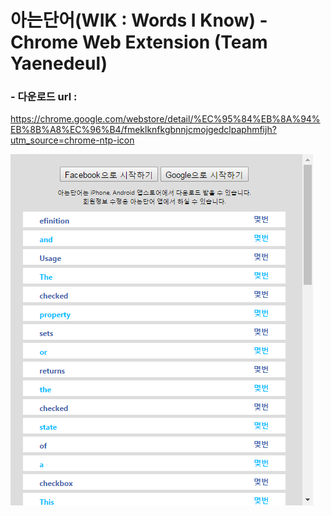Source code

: # 아는단어(WIK : Words I Know) - Chrome Web Extension (Team Yaenedeul)
### 

### - 다운로드 url : 
https://chrome.google.com/webstore/detail/%EC%95%84%EB%8A%94%EB%8B%A8%EC%96%B4/fmeklknfkgbnnjcmojgedclpaphmfijh?utm_source=chrome-ntp-icon

![구성UI화면](preview/wik_ui_170504.png) 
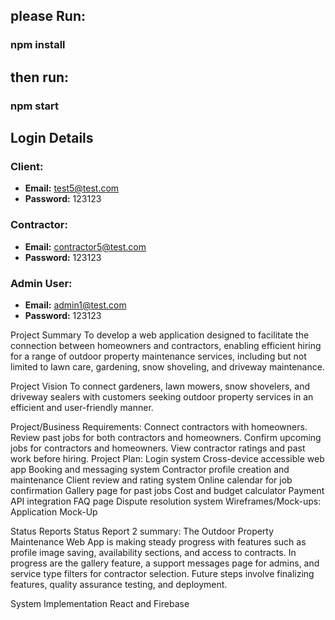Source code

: ## please Run:

### npm install

## then run:

### npm start

## Login Details

### Client:
- **Email:** test5@test.com
- **Password:** 123123

### Contractor:
- **Email:** contractor5@test.com
- **Password:** 123123

### Admin User:
- **Email:** admin1@test.com
- **Password:** 123123

Project Summary
To develop a web application designed to facilitate the connection between homeowners and contractors, enabling efficient hiring for a range of outdoor property maintenance services, including but not limited to lawn care, gardening, snow shoveling, and driveway maintenance.

Project Vision
To connect gardeners, lawn mowers, snow shovelers, and driveway sealers with customers seeking outdoor property services in an efficient and user-friendly manner.

Project/Business Requirements:
Connect contractors with homeowners.
Review past jobs for both contractors and homeowners.
Confirm upcoming jobs for contractors and homeowners.
View contractor ratings and past work before hiring.
Project Plan:
Login system
Cross-device accessible web app
Booking and messaging system
Contractor profile creation and maintenance
Client review and rating system
Online calendar for job confirmation
Gallery page for past jobs
Cost and budget calculator
Payment API integration
FAQ page
Dispute resolution system
Wireframes/Mock-ups: Application Mock-Up

Status Reports
Status Report 2 summary: The Outdoor Property Maintenance Web App is making steady progress with features such as profile image saving, availability sections, and access to contracts. In progress are the gallery feature, a support messages page for admins, and service type filters for contractor selection. Future steps involve finalizing features, quality assurance testing, and deployment.

System Implementation
React and Firebase
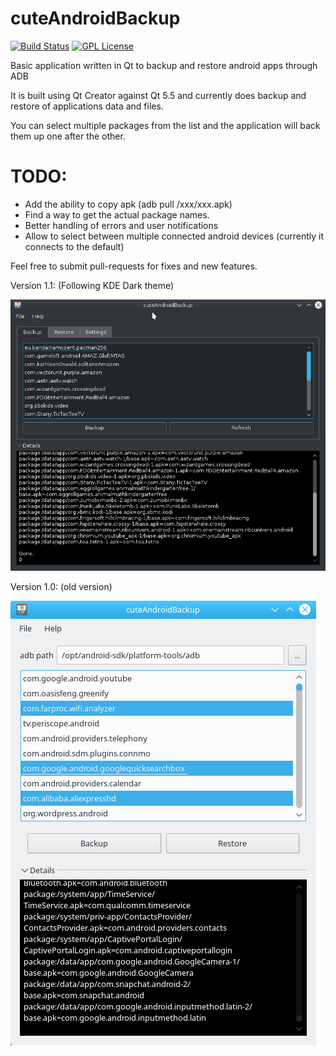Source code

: # cuteAndroidBackup  
[![Build Status](https://api.travis-ci.org/fduraibi/cuteAndroidBackup.svg?branch=master)](https://travis-ci.org/fduraibi/cuteAndroidBackup)
[![GPL License](https://img.shields.io/badge/license-GPL-blue.svg?style=flat)](https://github.com/fduraibi/cuteAndroidBackup/blob/master/LICENSE)

Basic application written in Qt to backup and restore android apps through ADB

It is built using Qt Creator against Qt 5.5 and currently does backup and restore of applications data and files.

You can select multiple packages from the list and the application will back them up one after the other.

# TODO:
- Add the ability to copy apk (adb pull /xxx/xxx.apk)
- Find a way to get the actual package names.
- Better handling of errors and user notifications
- Allow to select between multiple connected android devices (currently it connects to the default)

Feel free to submit pull-requests for fixes and new features.

Version 1.1: (Following KDE Dark theme)

<img src="/images/cuteAndroidBackup_v1.1.png">

Version 1.0: (old version)

<img src="/images/cuteAndroidBackup_v1.0.png">
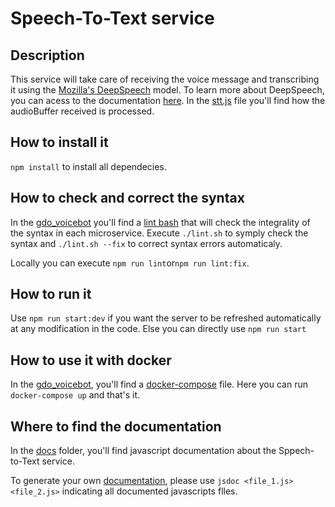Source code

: # Speech-To-Text service

## Description

This service will take care of receiving the voice message and transcribing it using the [Mozilla's DeepSpeech](https://github.com/mozilla/STT) model. To learn more about DeepSpeech, you can acess to the documentation [here](https://mozilla-voice-stt.readthedocs.io/en/latest/index.html). In the [stt.js](https://github.com/dsi-icl/do-voice-interaction/blob/master/gdo_voicebot/stt_service/src/routes/stt.js) file you'll find how the audioBuffer received is processed.

## How to install it

`npm install` to install all dependecies.

## How to check and correct the syntax

In the [gdo_voicebot](https://github.com/dsi-icl/do-voice-interaction/tree/master/gdo_voicebot) you'll find a [lint bash](https://github.com/dsi-icl/do-voice-interaction/blob/master/gdo_voicebot/lint.sh) that will check the integrality of the syntax in each microservice. Execute `./lint.sh` to symply check the syntax and `./lint.sh --fix` to correct syntax errors automaticaly.

Locally you can execute `npm run lint`or`npm run lint:fix`.

## How to run it

 Use `npm run start:dev` if you want the server to be refreshed automatically at any modification in the code. Else you can directly use `npm run start`

## How to use it with docker

In the [gdo_voicebot](https://github.com/dsi-icl/do-voice-interaction/tree/master/gdo_voicebot), you'll find a [docker-compose](https://github.com/dsi-icl/do-voice-interaction/blob/master/gdo_voicebot/docker-compose.yml) file. Here you can run `docker-compose up` and that's it.

## Where to find the documentation

In the [docs](https://github.com/dsi-icl/do-voice-interaction/tree/master/gdo_voicebot/stt_service/docs) folder, you'll find javascript documentation about the Sppech-to-Text service. 

To generate your own [documentation](https://jsdoc.app/), please use `jsdoc <file_1.js> <file_2.js>` indicating all documented javascripts flles.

------------

__Exercise description__
Of the entries listed above, reproduce only the lines starting at the line containing "To connect gardeners, lawn" and ending at the line containing "Connect contractors with homeowners.". Include both, exactly as they stand.

__Finished exercise__
To connect gardeners, lawn mowers, snow shovelers, and driveway sealers with customers seeking outdoor property services in an efficient and user-friendly manner.

Project/Business Requirements:
Connect contractors with homeowners.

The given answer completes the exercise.